En effet, nous baignons dans le numérique – toutes les personnes nées dans les années 1990 ont grandi avec un ordinateur au bout des doigts – et par conséquent ne pas utiliser d’écrans du tout reviendrait à une forme de privation colossale. Cette théorie de la boucle d’or permet de penser le numérique au-delà d’une vision binaire où les usages numériques seraient soit strictement positifs, soit absolument néfastes. Séverine Erhel rappelle les propos de Bruno Latour, sociologue, anthropologue, théologien et philosophe des sciences français : « La technique n’est ni bonne, ni mauvaise, ni neutre. Elle n’existe pas en tant que telle, elle est une partie de la capacité à construire les relations sociales. »

Le gros problème des messages alarmants infondé

Vous êtes maintenant en mesure de comprendre que les messages alarmants présentés au début de cet article sont infondés. Ils sont également dangereux et stigmatisants. « En prenant au sérieux ce type de message, certains professionnels de santé pourraient en venir à ne pas suivre les recommandations de la Haute Autorité de santé lorsqu’un enfant n’a pas d’interaction verbale et qu’on peut suspecter un TSA. Il ne suffit pas d’aller voir un « coach écran » pour prendre en charge ce type de trouble neurodéveloppemental », s’indigne Séverine Erhel.

Pour les propos concernant la lecture, Séverine Erhel pointe plusieurs problèmes : « le meilleur prédicteur des compétences en lecture, c’est le niveau socio-économique des parents. C’est un problème d’inégalités sociales, économiques et culturelles. Concernant le type d’ouvrage, la littérature scientifique n’est pas claire concernant les effets des mangas ou des bandes dessinées. Pourtant, si l’on analyse cela à travers le prisme de la théorie du double codage d’Allan Paivio qui suggère qu’on retient mieux ce qu’on apprend en associant la verbalisation à des images, on peut légitimement avoir un doute quant à l’absence totale d’effets positifs de ces contenus », suggère Séverine Erhel. 
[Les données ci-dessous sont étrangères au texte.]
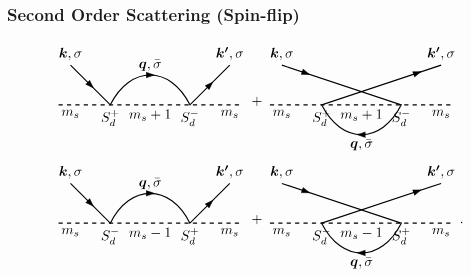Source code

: \documentclass[10pt,aspectratio=43,xcolor=x11names]{beamer}%
\begin{document}
		\begin{frame}\frametitle{Second Order Scattering (Spin-flip)}
			\begin{align*}
				&\begin{tikzpicture}[baseline]
					\draw[thick,dashed] (-2.3,0)--(2.3,0);
					\draw[thick] (-2,1)--(-1,0) .. controls (-0.5,1) and (0.5,1) ..(1,0)--(2,1);
					\node[below] at (-2,0) {$m_s$};
					\node[below] at (0,0) {$m_s+1$};
					\node[below] at (2,0) {$m_s$};
					\node[below] at (1,0) {$S_d^-$};
					\node[below] at (-1,0) {$S_d^+$};
					\node[rotate=-45] at (-1.5,0.5) {\arrow};
					\node at (0,0.75) {\arrow};
					\node at (0,1) {$\bm{q},\bar{\sigma}$};
					\node[above] at (-2,1) {$\bm{k},\sigma$};
					\node[above] at (2,1) {$\bm{k'},\sigma$};
					\node[rotate=45] at (1.5,0.5) {\arrow};
				\end{tikzpicture}+\begin{tikzpicture}[baseline]
					\draw[thick,dashed] (-2.3,0)--(2.3,0);
					\draw[thick] (-2,1)--(1,0) .. controls (0.5,-1) and (-0.5,-1) .. (-1,0)--(2,1);
					\node[below] at (-2,0) {$m_s$};
					\node[below] at (0,0) {$m_s+1$};
					\node[below] at (2,0) {$m_s$};
					\node[below] at (1,0) {$S_d^-$};
					\node[below] at (-1,0) {$S_d^+$};
					\node[rotate=-20] at (-1.4,0.8) {\arrow};
					\node[rotate=180] at (0,-0.75) {\arrow};
					\node at (0,-1) {$\bm{q},\bar\sigma$};
					\node[above] at (-2,1) {$\bm{k},\sigma$};
					\node[above] at (2,1) {$\bm{k'},\sigma$};
					\node[rotate=20] at (1.4,0.8) {\arrow};
				\end{tikzpicture}\\
				&\begin{tikzpicture}[baseline]
					\draw[thick,dashed] (-2.3,0)--(2.3,0);
					\draw[thick] (-2,1)--(-1,0) .. controls (-0.5,1) and (0.5,1) ..(1,0)--(2,1);
					\node[below] at (-2,0) {$m_s$};
					\node[below] at (0,0) {$m_s-1$};
					\node[below] at (2,0) {$m_s$};
					\node[below] at (1,0) {$S_d^+$};
					\node[below] at (-1,0) {$S_d^-$};
					\node[rotate=-45] at (-1.5,0.5) {\arrow};
					\node at (0,0.75) {\arrow};
					\node at (0,1) {$\bm{q},\bar{\sigma}$};
					\node[above] at (-2,1) {$\bm{k},\sigma$};
					\node[above] at (2,1) {$\bm{k'},\sigma$};
					\node[rotate=45] at (1.5,0.5) {\arrow};
				\end{tikzpicture}+
				\begin{tikzpicture}[baseline]
					\draw[thick,dashed] (-2.3,0)--(2.3,0);
					\draw[thick] (-2,1)--(1,0) .. controls (0.5,-1) and (-0.5,-1) .. (-1,0)--(2,1);
					\node[below] at (-2,0) {$m_s$};
					\node[below] at (0,0) {$m_s-1$};
					\node[below] at (2,0) {$m_s$};
					\node[below] at (1,0) {$S_d^+$};
					\node[below] at (-1,0) {$S_d^-$};
					\node[rotate=-20] at (-1.4,0.8) {\arrow};
					\node[rotate=180] at (0,-0.75) {\arrow};
					\node at (0,-1) {$\bm{q},\bar\sigma$};
					\node[above] at (-2,1) {$\bm{k},\sigma$};
					\node[above] at (2,1) {$\bm{k'},\sigma$};
					\node[rotate=20] at (1.4,0.8) {\arrow};
				\end{tikzpicture}.
			\end{align*}
		\end{frame}
\end{document}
De plus, les conseils de Michel Desmurget semblent complètement nier l’importance des facteurs conatifs, des régulations motivationnelles et des dynamiques culturelles. Une activité « efficace » est avant tout une activité qui procure du plaisir. Lire sous la contrainte éloignera probablement plus les enfants de la lecture que de tenter de leur transmettre l’envie d’apprendre et de lire à travers des éléments socialement et culturellement pertinents pour eux.